In the discipline of archaeology, the examination of the structure and development of rural spaces beyond the urban centres has been long neglected in favour of the investigation of central sites. Precisely in regions that are characterised by extreme physiographic circumstances, particular settlement forms emerged that were adapted to these regional conditions. Within the framework of the project »Continuity and Change« these small rural settlements and their embeddedness in the specific topographic context will be pursued using modern methods of settlement and landscape archaeology.
The research area is concentrated on the upper Drau valley, the most important west-east axis in the southern Alpine region; here, numerous smaller settlement cells are comparatively investigated diachronically from the Iron Age until Late Antiquity, in cooperation with the Institute for Archaeology of the University of Innsbruck:
The focal point lies initially on a hilltop settlement near Irschen in the Upper Drau valley, where excavations have been carried out on the so-called Burgbichl since 2016. In the process, remains of an early Christian church as well as parts of the fortification wall of this Late Antique settlement could be brought to light. A decisive location factor for the settlement of the small-scale region of Irschen-Oberdrauburg has always been the position at the intersection of the Drau valley route and the north-south conjunction with a connection in the direction of Italy.

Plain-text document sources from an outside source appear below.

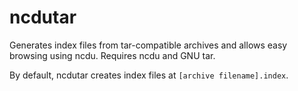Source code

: ncdutar
=======

Generates index files from tar-compatible archives and allows easy browsing
using ncdu.  Requires ncdu and GNU tar.

By default, ncdutar creates index files at `[archive filename].index`.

For the first time in the eastern Alpine region, with the excavations at Klosterfrauenbichl in Lienz, a cult site that was continually in use from the late Latène period until the Roman imperial period could be investigated; not only numerous cult and dedication objects (weapons and other iron finds, fibulae, coins, figural lead and bronze votives etc.) but also significant architectural structures are present here. The question concerning the tribal sanctuary of the Celtic Laianci, who can be located in the Lienz basin in the late Iron Age, is also connected with this site.
The Roman site near Mühldorf, from which a large bath building with high-quality furnishings was already known, is representative for the settlement of the Alpine valley landscape during the Roman imperial period. Located at the egress of the Möll valley, this site is predestined for the posing of questions dealing with the economic background (mining?), as well as with usage of landscape and resources in the first centuries A.D.